We were done early, home by 9:30. We got to see some fine views of the Green and Adirondack Mountains, as we often do here in the Champlain Valley. The trees still donned their colors, but the wind muted things a bit. The leaves are doing what they do this season–falling. So the hills are losing their luster, but still, it is hard to take in all the glory.

Just before we started the run, a Northern Harrier caught the wind. It soared and dipped and cornered and curved. Its white rump flashed in the high sunlight. It flew north. Then another Harrier appeared, chased by an American Crow. The crow dove to harass the hawk, missed, then rose up to try again. The Harrier seemed to shrug it off. If birds could roll their eyes, this one might have.
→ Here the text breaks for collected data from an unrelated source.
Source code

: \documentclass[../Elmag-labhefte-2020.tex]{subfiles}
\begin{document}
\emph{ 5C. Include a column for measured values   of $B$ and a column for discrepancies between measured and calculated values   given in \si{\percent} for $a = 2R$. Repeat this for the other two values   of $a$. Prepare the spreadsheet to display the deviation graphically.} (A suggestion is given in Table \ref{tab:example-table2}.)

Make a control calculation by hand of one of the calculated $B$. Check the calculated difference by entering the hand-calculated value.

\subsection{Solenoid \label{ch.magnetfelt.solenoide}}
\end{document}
Later, at another spot on the lake, I watched a Red Tailed Hawk fly past, high overhead. The wind was strong enough that its wings were tucked tight. Twice I saw it spread its wings to turn a bit, then it pulled them in again and made a bee line south. It looked like it was diving while horizontal. It was a stiff wind. A moment later I watched a second Red Tail follow the same path. It was a good morning to make some distance.

Late today rain started to fall. I had just washed out the birdfeeders. I pulled them apart and scrubbed them with soap in a bucket. It want them clean so I can start putting them out again. Wind tossed the branches around while I dunked my arms into soapy water. I left the parts out to dry. The wind should help make that happen quickly. The rain will hinder that. Good thing I put everything under cover of the porch.

Soon the leaves will be off the trees. Winter will feel close. Already we have had frost. The other day I pulled in the basil and made a batch of pesto to freeze. I started a fire outside late yesterday and we spent a few hours in the autumn colors with the warmth of a fire. It got dark early. Again the seasons turn. Around here, they make a show of it.